I am using kafka 3.5.0 in KRaft mode and deploying to a Kubernetes cluster using the bitnami chart. When the brokers were launching, they failed to talk to each other. This is the error message I saw in the log:
[2023-07-17 06:56:47,311] WARN [RaftManager id=2] Error connecting to node kafka-0.kafka-headless.kafka.svc.cluster.local:9093 (id: 0 rack: null) (org.apache.kafka.clients.NetworkClient)
java.net.UnknownHostException: kafka-0.kafka-headless.kafka.svc.cluster.local
at java.base/java.net.InetAddress$CachedAddresses.get(InetAddress.java:801)
at java.base/java.net.InetAddress.getAllByName0(InetAddress.java:1533)
at java.base/java.net.InetAddress.getAllByName(InetAddress.java:1385)
at java.base/java.net.InetAddress.getAllByName(InetAddress.java:1306)
at org.apache.kafka.clients.DefaultHostResolver.resolve(DefaultHostResolver.java:27)
at org.apache.kafka.clients.ClientUtils.resolve(ClientUtils.java:110)
at org.apache.kafka.clients.ClusterConnectionStates$NodeConnectionState.currentAddress(ClusterConnectionStates.java:510)
at org.apache.kafka.clients.ClusterConnectionStates$NodeConnectionState.access$200(ClusterConnectionStates.java:467)
at org.apache.kafka.clients.ClusterConnectionStates.currentAddress(ClusterConnectionStates.java:173)
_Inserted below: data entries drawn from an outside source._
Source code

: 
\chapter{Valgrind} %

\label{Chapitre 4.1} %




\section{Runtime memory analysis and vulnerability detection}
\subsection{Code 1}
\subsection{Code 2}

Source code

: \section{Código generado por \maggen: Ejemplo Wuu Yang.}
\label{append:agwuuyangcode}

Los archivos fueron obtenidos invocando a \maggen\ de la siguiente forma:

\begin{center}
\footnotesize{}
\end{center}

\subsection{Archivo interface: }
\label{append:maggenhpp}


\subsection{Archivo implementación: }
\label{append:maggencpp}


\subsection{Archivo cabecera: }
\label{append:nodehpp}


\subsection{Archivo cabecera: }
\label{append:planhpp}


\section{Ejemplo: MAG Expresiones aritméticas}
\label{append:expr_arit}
at org.apache.kafka.clients.NetworkClient.initiateConnect(NetworkClient.java:1030)
at org.apache.kafka.clients.NetworkClient.ready(NetworkClient.java:301)
at kafka.common.InterBrokerSendThread.$anonfun$sendRequests$1(InterBrokerSendThread.scala:107)
at kafka.common.InterBrokerSendThread.$anonfun$sendRequests$1$adapted(InterBrokerSendThread.scala:103)
at scala.collection.Iterator.foreach(Iterator.scala:943)
at scala.collection.Iterator.foreach$(Iterator.scala:943)
at scala.collection.AbstractIterator.foreach(Iterator.scala:1431)
at scala.collection.IterableLike.foreach(IterableLike.scala:74)
at scala.collection.IterableLike.foreach$(IterableLike.scala:73)
at scala.collection.AbstractIterable.foreach(Iterable.scala:56)
at kafka.common.InterBrokerSendThread.sendRequests(InterBrokerSendThread.scala:103)
at kafka.common.InterBrokerSendThread.pollOnce(InterBrokerSendThread.scala:77)
at kafka.common.InterBrokerSendThread.doWork(InterBrokerSendThread.scala:98)
at org.apache.kafka.server.util.ShutdownableThread.run(ShutdownableThread.java:127)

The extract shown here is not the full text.